By IANS,
New Delhi/Jaipur : Thousands of people in India’s capital and its surrounding areas stayed away from work Thursday and thousands more spent their morning stuck in jams as militant Gujjars took to the streets in their movement for affirmative action, paralysing road and train traffic.
A week after the traditional shepherd community began the latest round of their movement demanding that they be included in the Scheduled Tribe list and thereby get a larger piece of the quota pie, the Gujjars took their battle from Rajasthan to the national capital region (NCR).
They clambered on trains coming into the capital, choked vital highways leading into the city from the busy suburbs of Noida, Faridabad, Ghaziabad and Gurgaon, home to many multinationals and call centres, and forced shops in some areas to close down.

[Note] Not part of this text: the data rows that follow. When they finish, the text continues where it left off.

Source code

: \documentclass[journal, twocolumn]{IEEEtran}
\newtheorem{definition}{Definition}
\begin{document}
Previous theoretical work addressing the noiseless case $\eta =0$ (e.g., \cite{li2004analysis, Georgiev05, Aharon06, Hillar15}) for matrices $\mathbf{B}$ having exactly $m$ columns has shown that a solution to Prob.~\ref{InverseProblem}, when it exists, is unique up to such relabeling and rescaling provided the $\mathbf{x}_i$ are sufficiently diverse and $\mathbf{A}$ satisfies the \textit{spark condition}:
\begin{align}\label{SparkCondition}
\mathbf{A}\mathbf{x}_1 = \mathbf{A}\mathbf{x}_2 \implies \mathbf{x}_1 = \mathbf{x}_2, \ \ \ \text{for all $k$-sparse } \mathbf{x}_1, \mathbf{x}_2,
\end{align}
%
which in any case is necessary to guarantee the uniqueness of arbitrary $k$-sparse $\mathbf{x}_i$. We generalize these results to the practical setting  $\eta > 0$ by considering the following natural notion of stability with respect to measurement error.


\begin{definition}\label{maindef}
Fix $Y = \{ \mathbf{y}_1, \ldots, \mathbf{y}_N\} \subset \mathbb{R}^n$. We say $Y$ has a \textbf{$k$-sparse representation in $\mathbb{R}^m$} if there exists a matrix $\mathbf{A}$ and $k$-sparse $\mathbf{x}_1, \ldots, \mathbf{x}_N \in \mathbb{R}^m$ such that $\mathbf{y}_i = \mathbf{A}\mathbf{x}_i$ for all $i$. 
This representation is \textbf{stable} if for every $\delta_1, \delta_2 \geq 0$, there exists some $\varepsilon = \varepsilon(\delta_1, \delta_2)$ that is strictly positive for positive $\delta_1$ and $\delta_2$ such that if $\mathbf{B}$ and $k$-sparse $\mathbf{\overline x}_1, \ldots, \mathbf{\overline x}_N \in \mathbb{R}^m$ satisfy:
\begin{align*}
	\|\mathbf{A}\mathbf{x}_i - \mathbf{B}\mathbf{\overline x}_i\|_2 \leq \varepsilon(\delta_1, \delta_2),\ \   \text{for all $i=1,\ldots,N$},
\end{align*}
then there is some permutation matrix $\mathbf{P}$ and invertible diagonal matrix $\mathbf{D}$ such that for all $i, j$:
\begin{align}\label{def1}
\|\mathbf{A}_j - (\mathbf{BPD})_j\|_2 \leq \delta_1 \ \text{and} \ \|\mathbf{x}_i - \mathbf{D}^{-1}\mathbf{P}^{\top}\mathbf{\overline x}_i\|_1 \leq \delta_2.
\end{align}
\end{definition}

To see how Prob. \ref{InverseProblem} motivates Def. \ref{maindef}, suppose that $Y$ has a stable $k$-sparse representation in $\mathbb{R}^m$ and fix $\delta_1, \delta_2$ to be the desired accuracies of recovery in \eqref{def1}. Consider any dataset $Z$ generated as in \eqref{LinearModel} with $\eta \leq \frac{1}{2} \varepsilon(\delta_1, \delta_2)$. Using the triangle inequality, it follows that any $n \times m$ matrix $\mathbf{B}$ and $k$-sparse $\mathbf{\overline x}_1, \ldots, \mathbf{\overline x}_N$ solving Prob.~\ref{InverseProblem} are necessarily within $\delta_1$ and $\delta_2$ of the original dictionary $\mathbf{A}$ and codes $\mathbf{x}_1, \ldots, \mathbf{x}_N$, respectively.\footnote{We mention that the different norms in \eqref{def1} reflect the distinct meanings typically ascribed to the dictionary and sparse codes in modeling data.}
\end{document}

The fiercest clash was reported from Panipat in Haryana where an old man was killed in a stampede in a village near Samalkha town. Another person received a bullet injury.
The other hotspot was Aya Nagar, just off the Mehrauli-Gurgaon road that connects the city to the busy hub. Police fired tear gas to disperse the mobs and a Gujjar youth reportedly tried to set himself ablaze by pouring kerosene over himself, but police foiled his attempt and detained him.
As the tension threatened to spill over, there was little clarity on what action would be taken on the demand that has grounded life in much of Rajasthan for the last week. The standoff between the Gujjar leadership camping in Bayana and the state government seemed set to continue.
Rajasthan Chief Minister Vasundhara Raje, who has written to the Prime Minister’s Office (PMO) recommending their case, tried to appeal for peace through SMS messages and leaflets dropped from helicopters.
While government officials in New Delhi said they had done their bit by forwarding her recommendation to the law ministry, Raje tossed the ball back into the central government’s court. She asked the Gujjars to take up their initiatives with New Delhi and “use their wisdom” as her government had made its recommendations.
But the belligerent Gujjars – who largely live in north and central India and are outside the Hindu caste system – were clearly unimpressed.
At the Akshardham temple crossing in east Delhi, stick-wielding protestors shouted anti-Vasundhara Raje slogans and mounted themselves on the roof of buses, leading to over 100 people being detained. They also formed human chains to stop road traffic and squatted on railway tracks.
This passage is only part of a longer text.